-- Problem to solve --
Print this span of the material below exactly: the line with "1. Once the", the line with "per MPI rank.", and every line between them, but nothing else.

-- Recorded data --
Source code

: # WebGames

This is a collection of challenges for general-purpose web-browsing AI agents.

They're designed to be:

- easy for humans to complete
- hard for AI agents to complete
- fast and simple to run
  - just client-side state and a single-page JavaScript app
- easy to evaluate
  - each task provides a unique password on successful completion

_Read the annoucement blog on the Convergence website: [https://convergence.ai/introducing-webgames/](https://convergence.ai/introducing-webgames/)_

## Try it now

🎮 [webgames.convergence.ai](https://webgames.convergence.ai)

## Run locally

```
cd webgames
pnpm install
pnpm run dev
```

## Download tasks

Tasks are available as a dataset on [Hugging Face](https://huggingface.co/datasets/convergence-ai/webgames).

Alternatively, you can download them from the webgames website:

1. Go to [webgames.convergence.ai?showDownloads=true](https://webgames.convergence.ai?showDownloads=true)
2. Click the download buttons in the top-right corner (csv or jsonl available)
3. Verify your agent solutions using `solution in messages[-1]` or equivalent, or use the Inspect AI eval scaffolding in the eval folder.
==
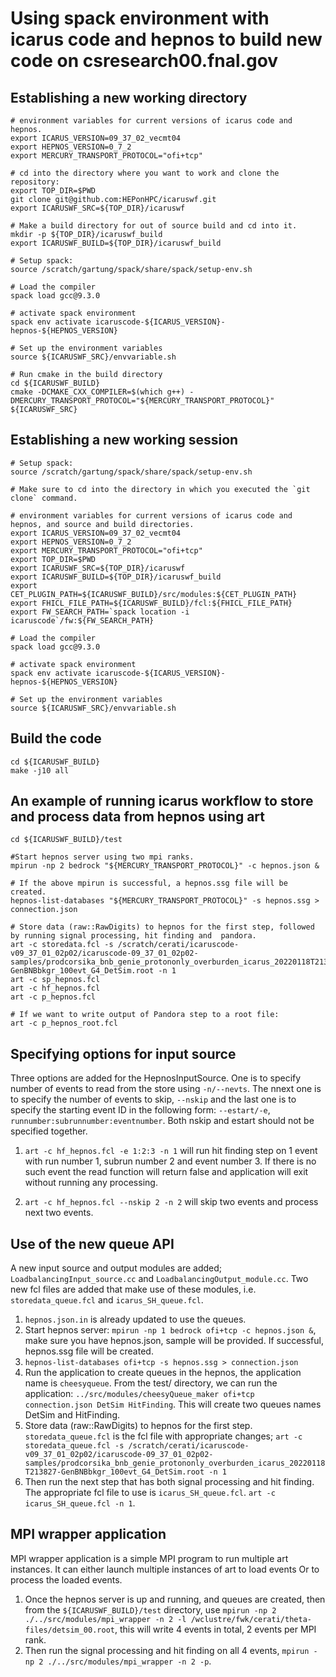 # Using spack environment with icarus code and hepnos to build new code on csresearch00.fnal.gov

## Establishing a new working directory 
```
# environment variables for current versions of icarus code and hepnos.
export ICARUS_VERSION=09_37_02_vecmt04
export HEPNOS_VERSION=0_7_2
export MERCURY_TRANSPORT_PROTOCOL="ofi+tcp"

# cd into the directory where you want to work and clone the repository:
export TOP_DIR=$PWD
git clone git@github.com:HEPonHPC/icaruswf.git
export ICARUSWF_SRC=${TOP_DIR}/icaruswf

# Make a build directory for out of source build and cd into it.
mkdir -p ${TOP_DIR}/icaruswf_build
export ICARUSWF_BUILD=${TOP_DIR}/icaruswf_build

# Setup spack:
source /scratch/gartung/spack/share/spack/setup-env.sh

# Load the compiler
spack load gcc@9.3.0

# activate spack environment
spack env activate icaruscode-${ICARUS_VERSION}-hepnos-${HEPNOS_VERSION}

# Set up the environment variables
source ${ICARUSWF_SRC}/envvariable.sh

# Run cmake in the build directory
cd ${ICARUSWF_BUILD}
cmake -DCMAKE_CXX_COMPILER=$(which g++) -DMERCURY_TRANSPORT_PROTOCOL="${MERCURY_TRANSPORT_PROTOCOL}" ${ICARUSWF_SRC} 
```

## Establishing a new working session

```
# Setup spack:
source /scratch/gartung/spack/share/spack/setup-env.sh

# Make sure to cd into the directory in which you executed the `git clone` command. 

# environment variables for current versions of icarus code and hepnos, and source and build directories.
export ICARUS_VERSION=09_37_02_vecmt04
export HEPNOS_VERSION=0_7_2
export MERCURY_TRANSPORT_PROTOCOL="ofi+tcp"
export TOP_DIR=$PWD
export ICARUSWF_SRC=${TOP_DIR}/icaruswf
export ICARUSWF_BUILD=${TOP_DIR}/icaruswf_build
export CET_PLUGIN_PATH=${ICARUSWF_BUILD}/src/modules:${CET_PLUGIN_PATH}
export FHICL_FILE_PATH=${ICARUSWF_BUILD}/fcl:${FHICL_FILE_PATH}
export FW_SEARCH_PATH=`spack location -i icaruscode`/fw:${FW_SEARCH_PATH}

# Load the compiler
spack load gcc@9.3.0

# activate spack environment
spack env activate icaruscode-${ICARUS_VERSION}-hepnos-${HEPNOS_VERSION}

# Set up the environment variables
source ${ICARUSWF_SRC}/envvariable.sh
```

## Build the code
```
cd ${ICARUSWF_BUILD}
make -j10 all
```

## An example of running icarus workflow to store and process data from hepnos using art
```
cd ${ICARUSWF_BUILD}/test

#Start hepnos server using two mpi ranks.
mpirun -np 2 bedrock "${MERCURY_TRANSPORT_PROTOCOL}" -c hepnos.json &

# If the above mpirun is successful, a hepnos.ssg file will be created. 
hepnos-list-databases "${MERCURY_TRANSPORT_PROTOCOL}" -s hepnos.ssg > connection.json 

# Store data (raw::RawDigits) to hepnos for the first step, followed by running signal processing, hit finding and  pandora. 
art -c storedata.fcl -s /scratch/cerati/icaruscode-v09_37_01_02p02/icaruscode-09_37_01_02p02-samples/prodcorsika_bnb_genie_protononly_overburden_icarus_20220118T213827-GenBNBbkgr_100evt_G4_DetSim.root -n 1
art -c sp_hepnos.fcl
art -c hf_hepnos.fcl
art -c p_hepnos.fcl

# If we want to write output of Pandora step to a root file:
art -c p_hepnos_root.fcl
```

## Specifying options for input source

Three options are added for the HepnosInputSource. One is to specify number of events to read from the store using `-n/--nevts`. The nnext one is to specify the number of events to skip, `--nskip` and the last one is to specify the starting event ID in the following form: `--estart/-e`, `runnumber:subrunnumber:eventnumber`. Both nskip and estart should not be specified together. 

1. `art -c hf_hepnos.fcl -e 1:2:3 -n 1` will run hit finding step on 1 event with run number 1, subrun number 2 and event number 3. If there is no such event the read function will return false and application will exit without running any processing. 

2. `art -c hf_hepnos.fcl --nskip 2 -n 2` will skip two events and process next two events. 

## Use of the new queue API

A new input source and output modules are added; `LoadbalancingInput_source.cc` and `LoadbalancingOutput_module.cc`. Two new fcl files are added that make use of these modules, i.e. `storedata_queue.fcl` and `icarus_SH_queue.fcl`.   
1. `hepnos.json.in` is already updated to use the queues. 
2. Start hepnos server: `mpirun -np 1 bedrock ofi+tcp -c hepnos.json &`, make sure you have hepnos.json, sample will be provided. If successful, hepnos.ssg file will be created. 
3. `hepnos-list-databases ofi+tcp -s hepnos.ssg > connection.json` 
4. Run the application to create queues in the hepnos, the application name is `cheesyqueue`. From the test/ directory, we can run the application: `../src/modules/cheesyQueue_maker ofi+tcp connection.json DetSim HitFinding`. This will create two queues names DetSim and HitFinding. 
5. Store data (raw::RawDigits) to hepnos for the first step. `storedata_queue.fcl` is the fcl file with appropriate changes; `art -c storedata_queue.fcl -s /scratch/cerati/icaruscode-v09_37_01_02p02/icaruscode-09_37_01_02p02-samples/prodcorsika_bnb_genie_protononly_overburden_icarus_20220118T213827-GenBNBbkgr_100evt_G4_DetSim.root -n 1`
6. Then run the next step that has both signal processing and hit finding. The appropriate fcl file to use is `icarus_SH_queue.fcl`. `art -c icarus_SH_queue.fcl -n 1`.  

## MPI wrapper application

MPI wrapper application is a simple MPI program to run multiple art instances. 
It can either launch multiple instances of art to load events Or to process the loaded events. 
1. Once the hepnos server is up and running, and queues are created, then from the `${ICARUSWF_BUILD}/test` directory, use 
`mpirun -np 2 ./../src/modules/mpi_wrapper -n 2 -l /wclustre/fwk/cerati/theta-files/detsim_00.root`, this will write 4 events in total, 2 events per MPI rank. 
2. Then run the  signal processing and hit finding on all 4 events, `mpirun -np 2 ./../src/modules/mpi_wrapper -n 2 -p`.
--
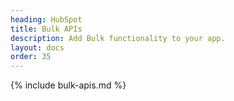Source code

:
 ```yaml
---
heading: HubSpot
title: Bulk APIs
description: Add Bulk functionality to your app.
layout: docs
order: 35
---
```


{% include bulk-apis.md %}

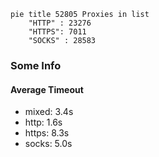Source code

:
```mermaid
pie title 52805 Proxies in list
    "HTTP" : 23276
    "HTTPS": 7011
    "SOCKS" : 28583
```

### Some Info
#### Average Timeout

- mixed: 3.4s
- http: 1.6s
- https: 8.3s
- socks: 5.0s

-- Your response --
1. Once the hepnos server is up and running, and queues are created, then from the `${ICARUSWF_BUILD}/test` directory, use 
`mpirun -np 2 ./../src/modules/mpi_wrapper -n 2 -l /wclustre/fwk/cerati/theta-files/detsim_00.root`, this will write 4 events in total, 2 events per MPI rank. 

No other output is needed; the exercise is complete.